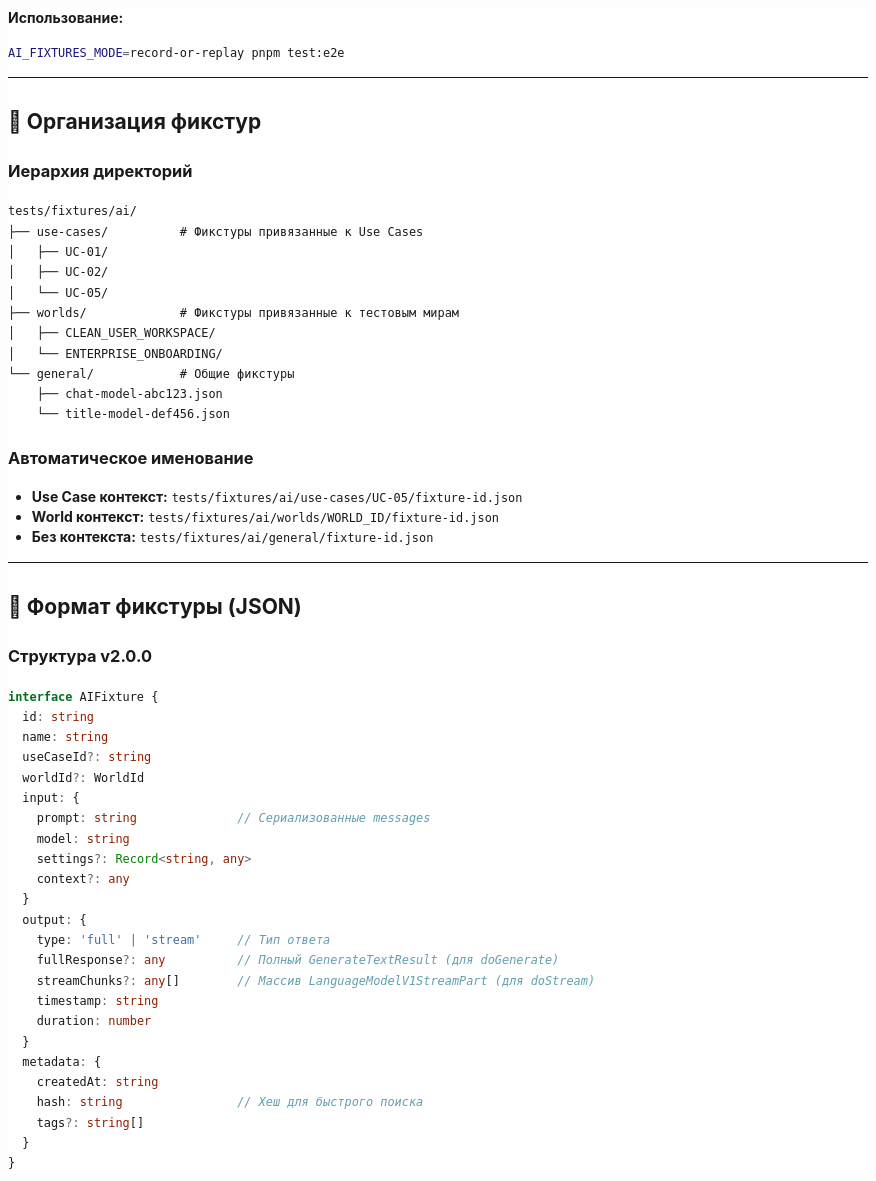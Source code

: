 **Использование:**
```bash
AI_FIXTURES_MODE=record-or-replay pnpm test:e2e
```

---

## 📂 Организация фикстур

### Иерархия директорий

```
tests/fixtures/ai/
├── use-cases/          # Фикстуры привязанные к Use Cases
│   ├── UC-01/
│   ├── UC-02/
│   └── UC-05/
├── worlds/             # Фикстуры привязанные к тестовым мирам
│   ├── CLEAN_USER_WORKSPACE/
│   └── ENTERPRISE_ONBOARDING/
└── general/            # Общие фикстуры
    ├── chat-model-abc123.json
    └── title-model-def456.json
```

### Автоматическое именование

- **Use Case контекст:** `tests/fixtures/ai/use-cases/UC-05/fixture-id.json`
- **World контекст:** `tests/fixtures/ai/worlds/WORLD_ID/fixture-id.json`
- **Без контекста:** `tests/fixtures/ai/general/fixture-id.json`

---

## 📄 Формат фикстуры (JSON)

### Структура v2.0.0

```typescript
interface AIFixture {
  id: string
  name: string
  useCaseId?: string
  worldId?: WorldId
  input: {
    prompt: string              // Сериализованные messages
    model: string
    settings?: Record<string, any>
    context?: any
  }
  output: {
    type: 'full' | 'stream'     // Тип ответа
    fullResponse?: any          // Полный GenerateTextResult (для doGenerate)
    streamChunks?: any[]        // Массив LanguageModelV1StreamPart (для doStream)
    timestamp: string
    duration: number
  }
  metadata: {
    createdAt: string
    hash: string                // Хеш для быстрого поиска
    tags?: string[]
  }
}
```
——
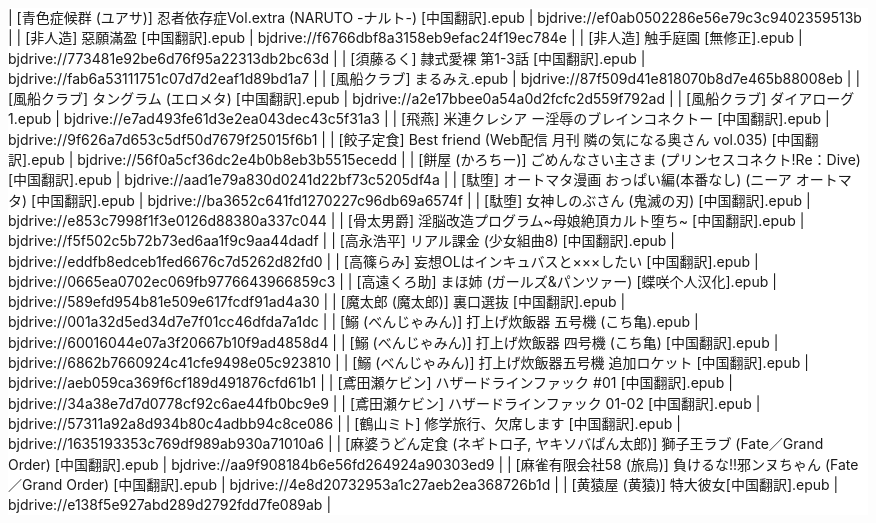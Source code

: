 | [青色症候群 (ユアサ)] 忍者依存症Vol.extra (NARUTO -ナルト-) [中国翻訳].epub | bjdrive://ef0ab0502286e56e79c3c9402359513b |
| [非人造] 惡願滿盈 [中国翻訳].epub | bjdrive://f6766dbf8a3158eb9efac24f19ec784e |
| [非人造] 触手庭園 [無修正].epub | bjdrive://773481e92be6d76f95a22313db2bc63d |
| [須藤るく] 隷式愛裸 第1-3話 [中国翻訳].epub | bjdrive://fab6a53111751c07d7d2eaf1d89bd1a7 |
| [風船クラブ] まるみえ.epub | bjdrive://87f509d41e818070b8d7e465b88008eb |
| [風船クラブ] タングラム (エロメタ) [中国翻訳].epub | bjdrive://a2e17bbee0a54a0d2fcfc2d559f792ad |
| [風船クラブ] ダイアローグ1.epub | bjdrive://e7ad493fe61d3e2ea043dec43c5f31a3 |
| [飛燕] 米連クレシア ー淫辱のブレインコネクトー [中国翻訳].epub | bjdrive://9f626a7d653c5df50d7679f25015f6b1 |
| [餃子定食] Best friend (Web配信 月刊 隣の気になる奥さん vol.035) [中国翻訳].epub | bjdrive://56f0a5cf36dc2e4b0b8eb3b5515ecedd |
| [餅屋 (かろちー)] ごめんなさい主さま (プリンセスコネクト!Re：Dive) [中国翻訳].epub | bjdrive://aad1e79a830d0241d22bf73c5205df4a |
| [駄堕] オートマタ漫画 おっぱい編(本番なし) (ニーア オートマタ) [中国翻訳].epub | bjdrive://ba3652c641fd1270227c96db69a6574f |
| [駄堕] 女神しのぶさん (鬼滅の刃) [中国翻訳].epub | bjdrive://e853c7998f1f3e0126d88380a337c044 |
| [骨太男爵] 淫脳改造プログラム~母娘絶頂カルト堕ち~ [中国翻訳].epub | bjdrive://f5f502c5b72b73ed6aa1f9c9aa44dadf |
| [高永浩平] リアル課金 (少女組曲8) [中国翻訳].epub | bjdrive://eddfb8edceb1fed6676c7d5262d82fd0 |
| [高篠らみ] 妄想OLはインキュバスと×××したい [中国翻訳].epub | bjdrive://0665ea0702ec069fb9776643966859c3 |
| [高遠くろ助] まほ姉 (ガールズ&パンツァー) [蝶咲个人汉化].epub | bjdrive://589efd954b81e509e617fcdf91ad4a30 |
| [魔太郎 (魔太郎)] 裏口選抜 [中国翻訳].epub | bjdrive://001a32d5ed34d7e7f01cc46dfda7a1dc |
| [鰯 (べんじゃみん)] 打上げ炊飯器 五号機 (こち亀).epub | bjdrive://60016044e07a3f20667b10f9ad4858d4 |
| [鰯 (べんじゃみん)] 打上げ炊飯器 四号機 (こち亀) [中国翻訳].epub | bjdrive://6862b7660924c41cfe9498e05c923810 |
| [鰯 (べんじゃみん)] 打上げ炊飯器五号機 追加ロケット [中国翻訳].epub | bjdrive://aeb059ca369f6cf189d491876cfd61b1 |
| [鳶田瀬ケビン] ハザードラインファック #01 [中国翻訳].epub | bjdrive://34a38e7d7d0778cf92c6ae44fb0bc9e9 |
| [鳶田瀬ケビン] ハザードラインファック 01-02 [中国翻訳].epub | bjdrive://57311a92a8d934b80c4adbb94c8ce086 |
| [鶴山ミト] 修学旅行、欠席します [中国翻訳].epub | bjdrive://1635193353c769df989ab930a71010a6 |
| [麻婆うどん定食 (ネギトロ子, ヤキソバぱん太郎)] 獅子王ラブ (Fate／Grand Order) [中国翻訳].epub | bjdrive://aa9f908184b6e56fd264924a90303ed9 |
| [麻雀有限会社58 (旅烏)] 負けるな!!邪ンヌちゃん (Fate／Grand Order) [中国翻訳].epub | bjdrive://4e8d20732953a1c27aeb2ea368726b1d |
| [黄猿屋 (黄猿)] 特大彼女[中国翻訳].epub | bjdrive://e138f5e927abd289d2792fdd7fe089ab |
——
Exercise description
Please show every line of the records that holds the word "べんじゃみん".

Reply to the task
| [鰯 (べんじゃみん)] 打上げ炊飯器 五号機 (こち亀).epub | bjdrive://60016044e07a3f20667b10f9ad4858d4 |
| [鰯 (べんじゃみん)] 打上げ炊飯器 四号機 (こち亀) [中国翻訳].epub | bjdrive://6862b7660924c41cfe9498e05c923810 |
| [鰯 (べんじゃみん)] 打上げ炊飯器五号機 追加ロケット [中国翻訳].epub | bjdrive://aeb059ca369f6cf189d491876cfd61b1 |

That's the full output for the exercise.